* Data for this task *
--- START ---

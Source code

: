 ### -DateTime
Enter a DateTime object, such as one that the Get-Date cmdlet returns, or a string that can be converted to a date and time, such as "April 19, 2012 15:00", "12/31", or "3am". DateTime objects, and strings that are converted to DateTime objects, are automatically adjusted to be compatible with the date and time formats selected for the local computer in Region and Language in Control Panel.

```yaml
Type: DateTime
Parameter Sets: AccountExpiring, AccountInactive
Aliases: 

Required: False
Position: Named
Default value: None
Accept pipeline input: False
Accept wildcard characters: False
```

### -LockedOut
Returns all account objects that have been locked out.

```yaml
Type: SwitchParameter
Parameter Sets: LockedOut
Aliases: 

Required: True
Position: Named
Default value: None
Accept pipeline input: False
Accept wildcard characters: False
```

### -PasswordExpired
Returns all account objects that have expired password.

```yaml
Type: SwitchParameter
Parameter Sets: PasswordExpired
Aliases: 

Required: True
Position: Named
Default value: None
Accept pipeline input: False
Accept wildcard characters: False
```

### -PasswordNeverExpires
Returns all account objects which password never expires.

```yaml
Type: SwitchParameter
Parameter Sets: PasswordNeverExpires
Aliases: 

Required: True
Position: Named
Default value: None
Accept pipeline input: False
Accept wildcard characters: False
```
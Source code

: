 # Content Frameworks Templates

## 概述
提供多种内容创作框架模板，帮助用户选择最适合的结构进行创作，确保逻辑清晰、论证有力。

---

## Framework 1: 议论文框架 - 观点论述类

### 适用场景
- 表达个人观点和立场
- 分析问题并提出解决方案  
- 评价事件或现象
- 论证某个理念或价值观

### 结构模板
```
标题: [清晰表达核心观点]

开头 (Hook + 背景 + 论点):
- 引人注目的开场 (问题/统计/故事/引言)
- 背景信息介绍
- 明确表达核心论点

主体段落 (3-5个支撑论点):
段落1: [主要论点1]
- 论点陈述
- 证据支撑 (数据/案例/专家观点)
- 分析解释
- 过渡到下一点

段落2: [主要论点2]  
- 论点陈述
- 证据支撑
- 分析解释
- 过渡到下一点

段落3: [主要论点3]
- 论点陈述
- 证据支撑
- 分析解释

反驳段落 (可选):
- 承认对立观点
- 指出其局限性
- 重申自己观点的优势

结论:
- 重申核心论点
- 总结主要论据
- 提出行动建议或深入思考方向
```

--- END ---

Please output the material above exactly as it reads.

* Solved exercise *
Source code

: ### -DateTime
Enter a DateTime object, such as one that the Get-Date cmdlet returns, or a string that can be converted to a date and time, such as "April 19, 2012 15:00", "12/31", or "3am". DateTime objects, and strings that are converted to DateTime objects, are automatically adjusted to be compatible with the date and time formats selected for the local computer in Region and Language in Control Panel.

```yaml
Type: DateTime
Parameter Sets: AccountExpiring, AccountInactive
Aliases: 

Required: False
Position: Named
Default value: None
Accept pipeline input: False
Accept wildcard characters: False
```

### -LockedOut
Returns all account objects that have been locked out.

```yaml
Type: SwitchParameter
Parameter Sets: LockedOut
Aliases: 

Required: True
Position: Named
Default value: None
Accept pipeline input: False
Accept wildcard characters: False
```

### -PasswordExpired
Returns all account objects that have expired password.

```yaml
Type: SwitchParameter
Parameter Sets: PasswordExpired
Aliases: 

Required: True
Position: Named
Default value: None
Accept pipeline input: False
Accept wildcard characters: False
```

### -PasswordNeverExpires
Returns all account objects which password never expires.

```yaml
Type: SwitchParameter
Parameter Sets: PasswordNeverExpires
Aliases: 

Required: True
Position: Named
Default value: None
Accept pipeline input: False
Accept wildcard characters: False
```
Source code

: # Content Frameworks Templates

## 概述
提供多种内容创作框架模板，帮助用户选择最适合的结构进行创作，确保逻辑清晰、论证有力。

---

## Framework 1: 议论文框架 - 观点论述类

### 适用场景
- 表达个人观点和立场
- 分析问题并提出解决方案  
- 评价事件或现象
- 论证某个理念或价值观

### 结构模板
```
标题: [清晰表达核心观点]

开头 (Hook + 背景 + 论点):
- 引人注目的开场 (问题/统计/故事/引言)
- 背景信息介绍
- 明确表达核心论点

主体段落 (3-5个支撑论点):
段落1: [主要论点1]
- 论点陈述
- 证据支撑 (数据/案例/专家观点)
- 分析解释
- 过渡到下一点

段落2: [主要论点2]  
- 论点陈述
- 证据支撑
- 分析解释
- 过渡到下一点

段落3: [主要论点3]
- 论点陈述
- 证据支撑
- 分析解释

反驳段落 (可选):
- 承认对立观点
- 指出其局限性
- 重申自己观点的优势

结论:
- 重申核心论点
- 总结主要论据
- 提出行动建议或深入思考方向
```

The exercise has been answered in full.